----- DATA SHOWN -----

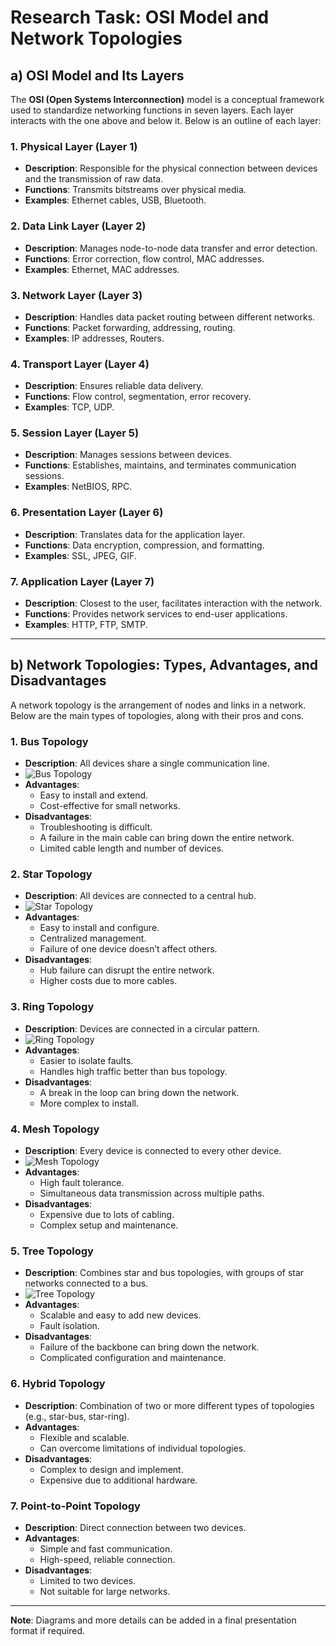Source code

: # Research Task: OSI Model and Network Topologies

## a) OSI Model and Its Layers

The **OSI (Open Systems Interconnection)** model is a conceptual framework used to standardize networking functions in seven layers. Each layer interacts with the one above and below it. Below is an outline of each layer:

### 1. Physical Layer (Layer 1)
- **Description**: Responsible for the physical connection between devices and the transmission of raw data.
- **Functions**: Transmits bitstreams over physical media.
- **Examples**: Ethernet cables, USB, Bluetooth.

### 2. Data Link Layer (Layer 2)
- **Description**: Manages node-to-node data transfer and error detection.
- **Functions**: Error correction, flow control, MAC addresses.
- **Examples**: Ethernet, MAC addresses.

### 3. Network Layer (Layer 3)
- **Description**: Handles data packet routing between different networks.
- **Functions**: Packet forwarding, addressing, routing.
- **Examples**: IP addresses, Routers.

### 4. Transport Layer (Layer 4)
- **Description**: Ensures reliable data delivery.
- **Functions**: Flow control, segmentation, error recovery.
- **Examples**: TCP, UDP.

### 5. Session Layer (Layer 5)
- **Description**: Manages sessions between devices.
- **Functions**: Establishes, maintains, and terminates communication sessions.
- **Examples**: NetBIOS, RPC.

### 6. Presentation Layer (Layer 6)
- **Description**: Translates data for the application layer.
- **Functions**: Data encryption, compression, and formatting.
- **Examples**: SSL, JPEG, GIF.

### 7. Application Layer (Layer 7)
- **Description**: Closest to the user, facilitates interaction with the network.
- **Functions**: Provides network services to end-user applications.
- **Examples**: HTTP, FTP, SMTP.

---

## b) Network Topologies: Types, Advantages, and Disadvantages

A network topology is the arrangement of nodes and links in a network. Below are the main types of topologies, along with their pros and cons.

### 1. Bus Topology
- **Description**: All devices share a single communication line.
- ![Bus Topology](https://upload.wikimedia.org/wikipedia/commons/e/e4/Bus_topology.png)
- **Advantages**:
  - Easy to install and extend.
  - Cost-effective for small networks.
- **Disadvantages**:
  - Troubleshooting is difficult.
  - A failure in the main cable can bring down the entire network.
  - Limited cable length and number of devices.

### 2. Star Topology
- **Description**: All devices are connected to a central hub.
- ![Star Topology](https://upload.wikimedia.org/wikipedia/commons/4/42/Star_network_topology.png)
- **Advantages**:
  - Easy to install and configure.
  - Centralized management.
  - Failure of one device doesn’t affect others.
- **Disadvantages**:
  - Hub failure can disrupt the entire network.
  - Higher costs due to more cables.

### 3. Ring Topology
- **Description**: Devices are connected in a circular pattern.
- ![Ring Topology](https://upload.wikimedia.org/wikipedia/commons/2/26/Ring_network.svg)
- **Advantages**:
  - Easier to isolate faults.
  - Handles high traffic better than bus topology.
- **Disadvantages**:
  - A break in the loop can bring down the network.
  - More complex to install.

### 4. Mesh Topology
- **Description**: Every device is connected to every other device.
- ![Mesh Topology](https://upload.wikimedia.org/wikipedia/commons/a/a4/Mesh_network_diagram.svg)
- **Advantages**:
  - High fault tolerance.
  - Simultaneous data transmission across multiple paths.
- **Disadvantages**:
  - Expensive due to lots of cabling.
  - Complex setup and maintenance.

### 5. Tree Topology
- **Description**: Combines star and bus topologies, with groups of star networks connected to a bus.
- ![Tree Topology](https://upload.wikimedia.org/wikipedia/commons/9/9d/Tree_Topology.png)
- **Advantages**:
  - Scalable and easy to add new devices.
  - Fault isolation.
- **Disadvantages**:
  - Failure of the backbone can bring down the network.
  - Complicated configuration and maintenance.

### 6. Hybrid Topology
- **Description**: Combination of two or more different types of topologies (e.g., star-bus, star-ring).
- **Advantages**:
  - Flexible and scalable.
  - Can overcome limitations of individual topologies.
- **Disadvantages**:
  - Complex to design and implement.
  - Expensive due to additional hardware.

### 7. Point-to-Point Topology
- **Description**: Direct connection between two devices.
- **Advantages**:
  - Simple and fast communication.
  - High-speed, reliable connection.
- **Disadvantages**:
  - Limited to two devices.
  - Not suitable for large networks.

---

**Note**: Diagrams and more details can be added in a final presentation format if required.
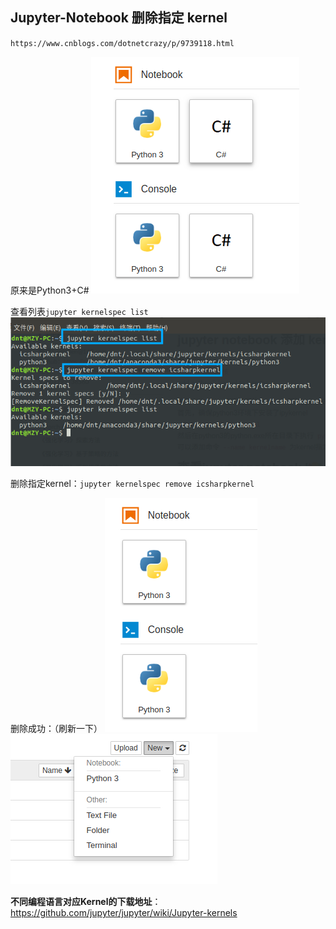 ## Jupyter-Notebook 删除指定 kernel
`https://www.cnblogs.com/dotnetcrazy/p/9739118.html`

原来是Python3+C#
![](assets/markdown-img-paste-2020012419034806.png)

查看列表`jupyter kernelspec list`
![](assets/markdown-img-paste-20200124190408895.png)

删除指定kernel：`jupyter kernelspec remove icsharpkernel`

删除成功：（刷新一下）
![](assets/markdown-img-paste-20200124190443932.png)
![](assets/markdown-img-paste-20200124190500393.png)

**不同编程语言对应Kernel的下载地址**：https://github.com/jupyter/jupyter/wiki/Jupyter-kernels
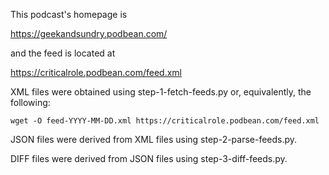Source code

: This podcast's homepage is

https://geekandsundry.podbean.com/

and the feed is located at

https://criticalrole.podbean.com/feed.xml

XML files were obtained using step-1-fetch-feeds.py or, equivalently, the following:

    wget -O feed-YYYY-MM-DD.xml https://criticalrole.podbean.com/feed.xml

JSON files were derived from XML files using step-2-parse-feeds.py.

DIFF files were derived from JSON files using step-3-diff-feeds.py.
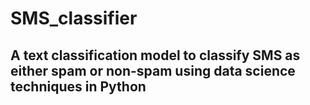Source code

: # SMS_classifier
## A text classification model to classify SMS as either spam or non-spam using data science techniques in Python
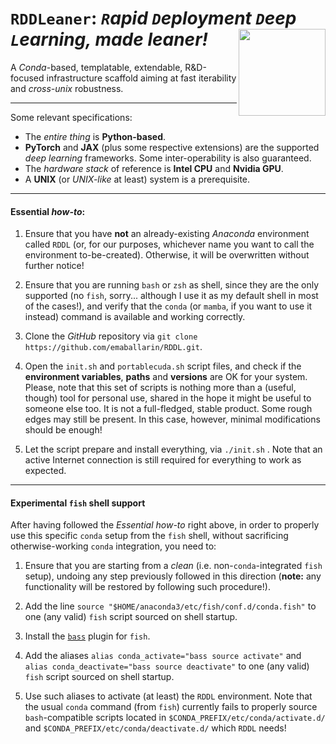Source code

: # `RDDLeaner`: *`R`apid `D`eployment `D`eep `L`earning, made leaner!* <a href="https://ballarin.cc/cdn/rddl_dalle2.png"><img src="https://ballarin.cc/cdn/rddl_dalle2.png" align="right" height="139" /></a>

A *Conda*-based, templatable, extendable, R&D-focused infrastructure scaffold aiming at fast iterability and *cross-unix* robustness.

---

Some relevant specifications:

- The *entire thing* is **Python-based**.
- **PyTorch** and **JAX** (plus some respective extensions) are the supported *deep learning* frameworks. Some inter-operability is also guaranteed.
- The *hardware stack* of reference is **Intel CPU** and **Nvidia GPU**.
- A **UNIX** (or *UNIX-like* at least) system is a prerequisite.

---

#### Essential *how-to*:

1. Ensure that you have **not** an already-existing *Anaconda* environment
   called `RDDL` (or, for our purposes, whichever name you want to call the
   environment to-be-created). Otherwise, it will be overwritten without
   further notice!

2. Ensure that you are running `bash` or `zsh` as shell, since they are the
   only supported (no `fish`, sorry... although I use it as my default shell in
   most of the cases!), and verify that the `conda` (or `mamba`, if you want to
   use it instead) command is available and working correctly.

3. Clone the *GitHub* repository via `git clone
   https://github.com/emaballarin/RDDL.git`.

4. Open the `init.sh` and `portablecuda.sh` script files, and check if the
   **environment variables**, **paths** and **versions** are OK for your
   system. Please, note that this set of scripts is nothing more than a (useful,
   though) tool for personal use, shared in the hope it might be useful to
   someone else too. It is not a full-fledged, stable product. Some rough edges
   may still be present.
   In this case, however, minimal modifications should be enough!

5. Let the script prepare and install everything, via `./init.sh` . Note that
   an active Internet connection is still required for everything to work as
   expected.

---

#### Experimental `fish` shell support

After having followed the *Essential how-to* right above, in order to properly use this
specific `conda` setup from the `fish` shell, without sacrificing otherwise-working `conda`
integration, you need to:

1. Ensure that you are starting from a *clean* (i.e. non-`conda`-integrated `fish` setup),
undoing any step previously followed in this direction (**note:** any functionality will
be restored by following such procedure!).

2. Add the line `source "$HOME/anaconda3/etc/fish/conf.d/conda.fish"` to one (any valid)
`fish` script sourced on shell startup.

3. Install the [`bass`](https://github.com/edc/bass) plugin for `fish`.

4. Add the aliases `alias conda_activate="bass source activate"` and
`alias conda_deactivate="bass source deactivate"` to one (any valid)
`fish` script sourced on shell startup.

5. Use such aliases to activate (at least) the `RDDL` environment. Note that
the usual `conda` command (from `fish`) currently fails to properly source `bash`-compatible
scripts located in `$CONDA_PREFIX/etc/conda/activate.d/` and `$CONDA_PREFIX/etc/conda/deactivate.d/`
which `RDDL` needs!
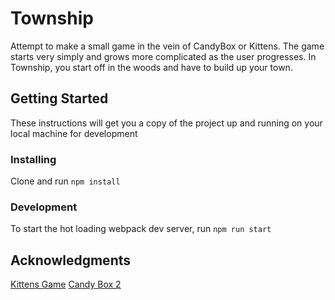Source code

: # Township

Attempt to make a small game in the vein of CandyBox or Kittens. The game starts very simply and grows more complicated as the user progresses. In Township, you start off in the woods and have to build up your town.

## Getting Started

These instructions will get you a copy of the project up and running on your local machine for development

### Installing

Clone and run `npm install`

### Development

To start the hot loading webpack dev server, run `npm run start`

## Acknowledgments

[Kittens Game](http://bloodrizer.ru/games/kittens/#)
[Candy Box 2](https://candybox2.github.io/candybox/)
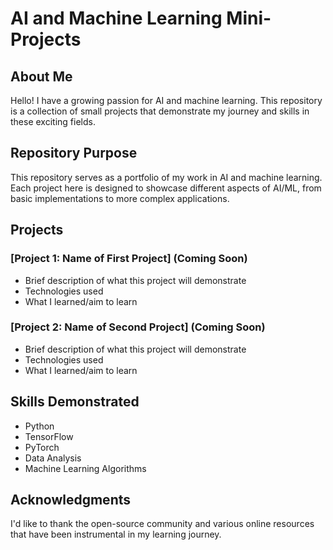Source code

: # AI and Machine Learning Mini-Projects

## About Me
Hello! I have a growing passion for AI and machine learning. This repository is a collection of small projects that demonstrate my journey and skills in these exciting fields.

## Repository Purpose
This repository serves as a portfolio of my work in AI and machine learning. Each project here is designed to showcase different aspects of AI/ML, from basic implementations to more complex applications.

## Projects

### [Project 1: Name of First Project] (Coming Soon)
- Brief description of what this project will demonstrate
- Technologies used
- What I learned/aim to learn

### [Project 2: Name of Second Project] (Coming Soon)
- Brief description of what this project will demonstrate
- Technologies used
- What I learned/aim to learn

## Skills Demonstrated
- Python
- TensorFlow
- PyTorch
- Data Analysis
- Machine Learning Algorithms

## Acknowledgments
I'd like to thank the open-source community and various online resources that have been instrumental in my learning journey.

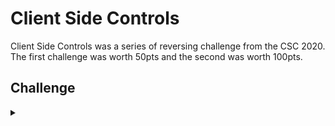 <H1>Client Side Controls</H1>
<p></p>
Client Side Controls was a series of reversing challenge from the CSC 2020. The first challenge was worth 50pts and the second was worth 100pts.
<p></p>
<H2>Challenge</H2>
<details>
    <summary></summary>
<p></p>
<details>
    <summary>Client Side Controls V1</summary>
<p></p>
You may have heard that client-side controls are a bad way of protecting secrets. That’s
completely wrong and I have built a website with the flag to prove it.
<p></p>
Challenge File: <a href="https://drive.google.com/file/d/18kIyfDqdLL8FLc8tR6cBV9Z64S6NGPC-/view?usp=sharing" rel="nofollow">Google Drive</a>
<p></p>
<details>
    <summary>Walkthrough</summary>
<p></p>
</details>
</details>
<p></p>
<hr>
<p></p>
<details>
    <summary>Client Side Controls V2</summary>
<p></p>
Okay, so the last attempt had some bugs. No big deal. Happens to the best of us. This version though... You’ll see. Flawless.
<p></p>
Challenge File: <a href="https://drive.google.com/file/d/1w10X59yaOEUM50BE29ymTDYXSFeCLvyI/view?usp=sharing" rel="nofollow">Google Drive</a>
<p></p>
<details>
    <summary>Walkthrough</summary>
<p></p>

</details>
</details>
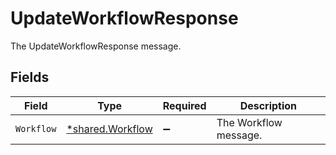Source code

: # UpdateWorkflowResponse

The UpdateWorkflowResponse message.


## Fields

| Field                                                      | Type                                                       | Required                                                   | Description                                                |
| ---------------------------------------------------------- | ---------------------------------------------------------- | ---------------------------------------------------------- | ---------------------------------------------------------- |
| `Workflow`                                                 | [*shared.Workflow](../../../pkg/models/shared/workflow.md) | :heavy_minus_sign:                                         | The Workflow message.                                      |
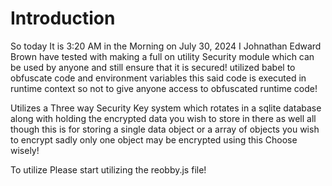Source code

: # Introduction

So today It is 3:20 AM in the Morning on July 30, 2024 I Johnathan Edward Brown have tested with making a full on utility Security module which can be used by anyone and still ensure that it is secured! utilized babel to obfuscate code and environment variables this said code is executed in runtime context so not to give anyone access to obfuscated runtime code!

Utilizes a Three way Security Key system which rotates in a sqlite database along with holding the encrypted data you wish to store in there as well all though this is for storing a single data object or a array of objects you wish to encrypt sadly only one object may be encrypted using this Choose wisely!


To utilize Please start utilizing the reobby.js file!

-----

== PROBLEM DETAILS ==
All that is wanted is each line, word for word, from the first line of the data to the one holding "- **Examples**: Ethernet, MAC addresses.", with the pictures left out.

== RESULT OF THE EXERCISE ==
Source code

: # Research Task: OSI Model and Network Topologies

## a) OSI Model and Its Layers

The **OSI (Open Systems Interconnection)** model is a conceptual framework used to standardize networking functions in seven layers. Each layer interacts with the one above and below it. Below is an outline of each layer:

### 1. Physical Layer (Layer 1)
- **Description**: Responsible for the physical connection between devices and the transmission of raw data.
- **Functions**: Transmits bitstreams over physical media.
- **Examples**: Ethernet cables, USB, Bluetooth.

### 2. Data Link Layer (Layer 2)
- **Description**: Manages node-to-node data transfer and error detection.
- **Functions**: Error correction, flow control, MAC addresses.
- **Examples**: Ethernet, MAC addresses.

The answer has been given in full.